──────── Data provided ────────

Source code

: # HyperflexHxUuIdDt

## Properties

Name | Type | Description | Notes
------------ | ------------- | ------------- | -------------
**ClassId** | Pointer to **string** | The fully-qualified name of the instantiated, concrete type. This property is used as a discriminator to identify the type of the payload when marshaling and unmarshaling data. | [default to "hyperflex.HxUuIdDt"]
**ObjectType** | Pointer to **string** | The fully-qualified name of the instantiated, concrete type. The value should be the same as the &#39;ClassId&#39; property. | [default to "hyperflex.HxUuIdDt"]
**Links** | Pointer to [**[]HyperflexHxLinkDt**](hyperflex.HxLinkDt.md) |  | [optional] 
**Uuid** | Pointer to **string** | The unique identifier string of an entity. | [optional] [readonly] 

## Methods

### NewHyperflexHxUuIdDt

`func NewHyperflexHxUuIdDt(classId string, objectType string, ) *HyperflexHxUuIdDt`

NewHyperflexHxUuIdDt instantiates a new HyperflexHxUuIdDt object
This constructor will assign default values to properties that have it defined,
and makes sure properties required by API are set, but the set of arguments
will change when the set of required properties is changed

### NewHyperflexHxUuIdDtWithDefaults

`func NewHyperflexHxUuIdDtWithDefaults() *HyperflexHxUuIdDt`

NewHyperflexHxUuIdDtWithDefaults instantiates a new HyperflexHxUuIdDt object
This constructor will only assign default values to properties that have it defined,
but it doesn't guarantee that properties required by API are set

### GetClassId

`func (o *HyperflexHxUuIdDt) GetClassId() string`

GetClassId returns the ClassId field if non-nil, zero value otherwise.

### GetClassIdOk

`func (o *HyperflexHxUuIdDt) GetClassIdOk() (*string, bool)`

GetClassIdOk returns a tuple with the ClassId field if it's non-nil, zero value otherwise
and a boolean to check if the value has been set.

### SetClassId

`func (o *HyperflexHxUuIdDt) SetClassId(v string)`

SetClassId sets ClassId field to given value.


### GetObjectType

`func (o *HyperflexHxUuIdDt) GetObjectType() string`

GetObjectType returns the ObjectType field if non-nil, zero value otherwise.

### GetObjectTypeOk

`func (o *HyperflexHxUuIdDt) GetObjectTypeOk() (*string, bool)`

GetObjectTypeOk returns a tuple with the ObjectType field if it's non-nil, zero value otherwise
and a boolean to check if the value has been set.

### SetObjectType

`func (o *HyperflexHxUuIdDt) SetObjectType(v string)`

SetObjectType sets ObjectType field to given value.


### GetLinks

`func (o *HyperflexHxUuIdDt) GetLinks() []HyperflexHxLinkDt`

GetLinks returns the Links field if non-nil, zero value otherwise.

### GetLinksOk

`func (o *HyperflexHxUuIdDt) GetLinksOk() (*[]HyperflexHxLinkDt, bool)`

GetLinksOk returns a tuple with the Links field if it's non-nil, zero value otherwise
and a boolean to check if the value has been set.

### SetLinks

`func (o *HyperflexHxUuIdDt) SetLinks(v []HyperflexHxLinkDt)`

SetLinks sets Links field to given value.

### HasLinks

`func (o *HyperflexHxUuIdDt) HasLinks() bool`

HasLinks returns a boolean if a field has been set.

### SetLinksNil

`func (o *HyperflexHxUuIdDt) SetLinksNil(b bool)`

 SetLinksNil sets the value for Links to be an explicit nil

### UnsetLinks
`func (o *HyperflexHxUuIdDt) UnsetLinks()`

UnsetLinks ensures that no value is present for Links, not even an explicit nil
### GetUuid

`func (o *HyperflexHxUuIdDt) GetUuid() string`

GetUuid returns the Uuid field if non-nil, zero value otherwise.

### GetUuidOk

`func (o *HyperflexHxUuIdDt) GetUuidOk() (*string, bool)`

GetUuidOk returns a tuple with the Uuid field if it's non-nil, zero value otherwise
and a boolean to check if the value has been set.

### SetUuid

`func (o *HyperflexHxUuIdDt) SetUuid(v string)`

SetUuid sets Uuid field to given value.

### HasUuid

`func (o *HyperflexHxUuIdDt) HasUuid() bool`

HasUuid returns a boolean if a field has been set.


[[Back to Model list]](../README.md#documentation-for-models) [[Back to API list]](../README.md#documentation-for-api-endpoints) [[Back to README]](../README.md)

────────

The entries above hold a line with "UnsetLinks ensures that" and a later line with "(o *HyperflexHxUuIdDt) SetUuid(v". Write out exactly those lines and all lines between, nothing more.

* Solution to this task:
UnsetLinks ensures that no value is present for Links, not even an explicit nil
### GetUuid

`func (o *HyperflexHxUuIdDt) GetUuid() string`

GetUuid returns the Uuid field if non-nil, zero value otherwise.

### GetUuidOk

`func (o *HyperflexHxUuIdDt) GetUuidOk() (*string, bool)`

GetUuidOk returns a tuple with the Uuid field if it's non-nil, zero value otherwise
and a boolean to check if the value has been set.

### SetUuid

`func (o *HyperflexHxUuIdDt) SetUuid(v string)`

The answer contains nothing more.